Interview: Mark Simmonds

Where do you see the biggest potential for British investors to increase their involvement in Africa?

MARK SIMMONDS: The Africa story is no longer just about extractives, even though there have been important discoveries in countries like Ghana, Uganda and Tanzania in recent years, as well as mining opportunities across the continent. Other sectors are of increasing importance. Renewable energy – solar, wind and geothermal – will contribute to the continent’s power deficit. An increase in individual wealth has seen growing demand for education and training, health and financial services, as well as consumer goods as people “trade up” to global brands. Technologically, Africa has moved straight to mobile for many services. Governments in Africa know that if they are to provide jobs for their growing populations, realising the potential for agriculture is vital. Linking many of these sectors is the need for roads, rail, ports and airports to ease trade within the continent and increase exports.

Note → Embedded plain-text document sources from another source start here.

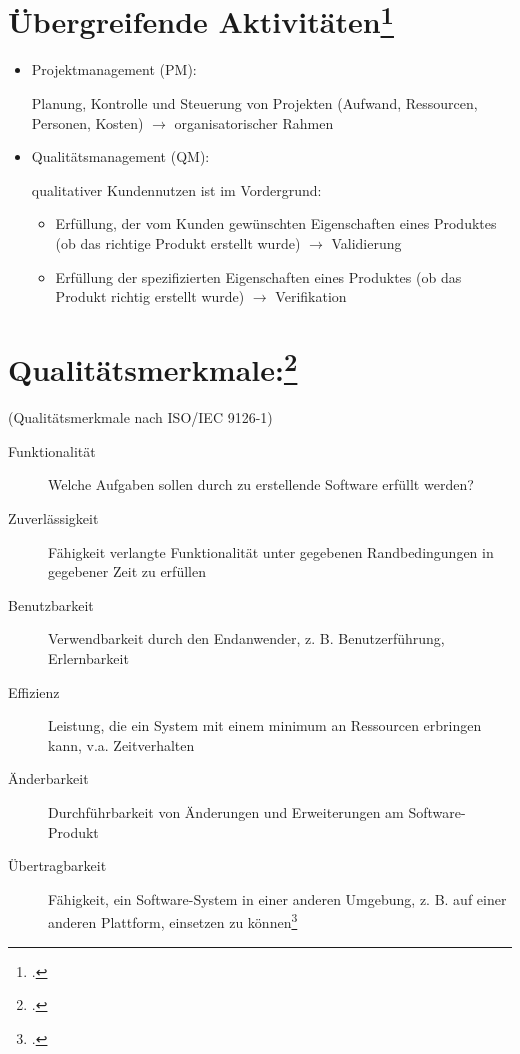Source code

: \documentclass{lehramt-informatik}
\begin{document}
\section{Übergreifende Aktivitäten\footcite[Seite 11]{sosy:fs:1}}

\begin{itemize}
\item Projektmanagement (PM):

Planung, Kontrolle und Steuerung von Projekten (Aufwand, Ressourcen,
Personen, Kosten) $\rightarrow$ organisatorischer Rahmen

\item Qualitätsmanagement (QM):

qualitativer Kundennutzen ist im Vordergrund:

\begin{itemize}
\item Erfüllung, der vom Kunden gewünschten Eigenschaften eines Produktes
(ob das richtige Produkt erstellt wurde) $\rightarrow$ Validierung

\item Erfüllung der spezifizierten Eigenschaften eines Produktes
(ob das Produkt richtig erstellt wurde) $\rightarrow$ Verifikation
\end{itemize}

\end{itemize}

\section{Qualitätsmerkmale:\footcite[Seite 12]{sosy:fs:1}}

(Qualitätsmerkmale nach ISO/IEC 9126-1)

\begin{description}

\item[Funktionalität]
Welche Aufgaben sollen durch zu erstellende Software erfüllt werden?

\item[Zuverlässigkeit]
Fähigkeit verlangte Funktionalität unter gegebenen Randbedingungen in
gegebener Zeit zu erfüllen

\item[Benutzbarkeit]
Verwendbarkeit durch den Endanwender, z. B. Benutzerführung,
Erlernbarkeit

\item[Effizienz]
Leistung, die ein System mit einem minimum an Ressourcen erbringen kann,
v.a. Zeitverhalten

\item[Änderbarkeit]
Durchführbarkeit von Änderungen und Erweiterungen am Software-Produkt

\item[Übertragbarkeit]
Fähigkeit, ein Software-System in einer anderen Umgebung, z. B. auf
einer anderen Plattform, einsetzen zu können\footcite[Seite
15-16]{schatten}
\end{description}
\end{document}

How can West African economies reduce their vulnerability to volatile external revenues?

SIMMONDS: Commodity price volatility can hit resourcedependent countries hard when prices drop quickly as a result of an economic crisis, an increase in global commodity supplies or changes to global demand patterns in response to technological change. Resourcedependent countries need to put in place economic strategies to cope with such crises when they occur by focusing on the medium- to long-term. Strategies should include investing in government capacity for public investments and limiting additional consumption during commodity booms. There is no economic policy that can directly counter external shocks from commodity price volatility, but governments can put in place long-term policies to diversify the economy away from relying on commodity exports: promoting governance, corporate transparency and healthier relationships between government and big businesses; decoupling public funding from volatile resource revenues (by accumulating foreign exchange reserves to help cushion negative impacts during financial crises, for instance); and developing well-regulated financial markets to hedge the risk of commodity price fluctuations.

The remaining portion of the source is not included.